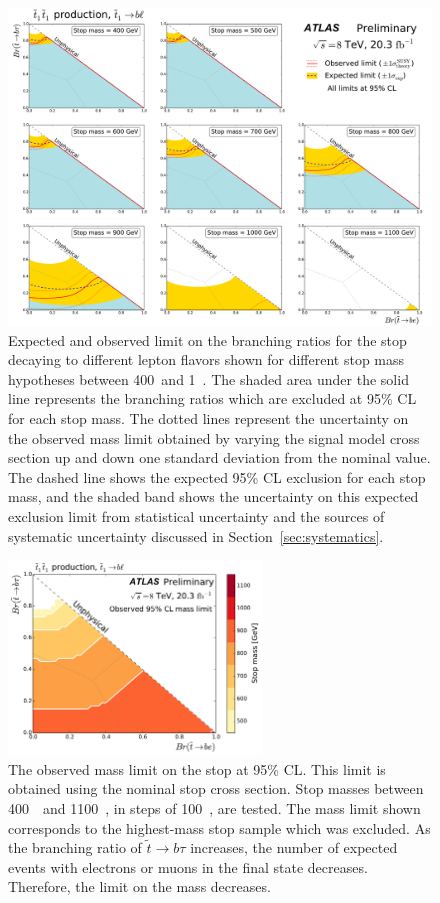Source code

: \begin{figure}[ht]
  \centering
  \includegraphics[width=\textwidth]{figs/blstop/limit_contours.pdf}
  \caption{Expected and observed limit on the branching ratios for the stop
    decaying to different lepton flavors shown for different stop mass
    hypotheses between 400~\GeV and 1~\TeV. The shaded area under the solid
    line represents the branching ratios which are excluded at 95\% CL
    for each stop mass.
    The dotted lines represent the uncertainty on the observed mass limit
    obtained by varying the signal model cross section up and down one standard
    deviation from the nominal value. The dashed line shows the
    expected 95\% CL exclusion for each stop mass, and the shaded band shows
    the uncertainty on this expected exclusion limit from statistical
    uncertainty and the sources of systematic uncertainty discussed in
    Section~\ref{sec:systematics}.
  }
  \label{fig:limit_contours}
\end{figure}

\begin{figure}[ht]
  \centering
  \includegraphics[width=0.6\textwidth]{figs/blstop/mass_limit_contours_no_extras_obs.pdf}
  \caption{The observed mass limit on the stop at 95\% CL.
    This limit is obtained using the nominal stop cross section.
    Stop masses between 400~\GeV\ and 1100~\GeV, in steps of 100~\GeV, are
    tested. The mass limit shown corresponds to the highest-mass stop sample
    which was excluded.
    As the branching ratio of $\tilde{t} \rightarrow b\tau$ increases, the
    number of expected events with electrons or muons in the final state
    decreases. Therefore, the limit on the mass decreases.
  }
  \label{fig:mass_limit_obs}
\end{figure}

☆ ☆ ☆ ☆ ☆

Task details: Copy out all of the material exactly as written, without its pictures.

Written solution:
Source code

: \begin{figure}[ht]
  \centering
  \includegraphics[width=\textwidth]{figs/blstop/limit_contours.pdf}
  \caption{Expected and observed limit on the branching ratios for the stop
    decaying to different lepton flavors shown for different stop mass
    hypotheses between 400~\GeV and 1~\TeV. The shaded area under the solid
    line represents the branching ratios which are excluded at 95\% CL
    for each stop mass.
    The dotted lines represent the uncertainty on the observed mass limit
    obtained by varying the signal model cross section up and down one standard
    deviation from the nominal value. The dashed line shows the
    expected 95\% CL exclusion for each stop mass, and the shaded band shows
    the uncertainty on this expected exclusion limit from statistical
    uncertainty and the sources of systematic uncertainty discussed in
    Section~\ref{sec:systematics}.
  }
  \label{fig:limit_contours}
\end{figure}

\begin{figure}[ht]
  \centering
  \includegraphics[width=0.6\textwidth]{figs/blstop/mass_limit_contours_no_extras_obs.pdf}
  \caption{The observed mass limit on the stop at 95\% CL.
    This limit is obtained using the nominal stop cross section.
    Stop masses between 400~\GeV\ and 1100~\GeV, in steps of 100~\GeV, are
    tested. The mass limit shown corresponds to the highest-mass stop sample
    which was excluded.
    As the branching ratio of $\tilde{t} \rightarrow b\tau$ increases, the
    number of expected events with electrons or muons in the final state
    decreases. Therefore, the limit on the mass decreases.
  }
  \label{fig:mass_limit_obs}
\end{figure}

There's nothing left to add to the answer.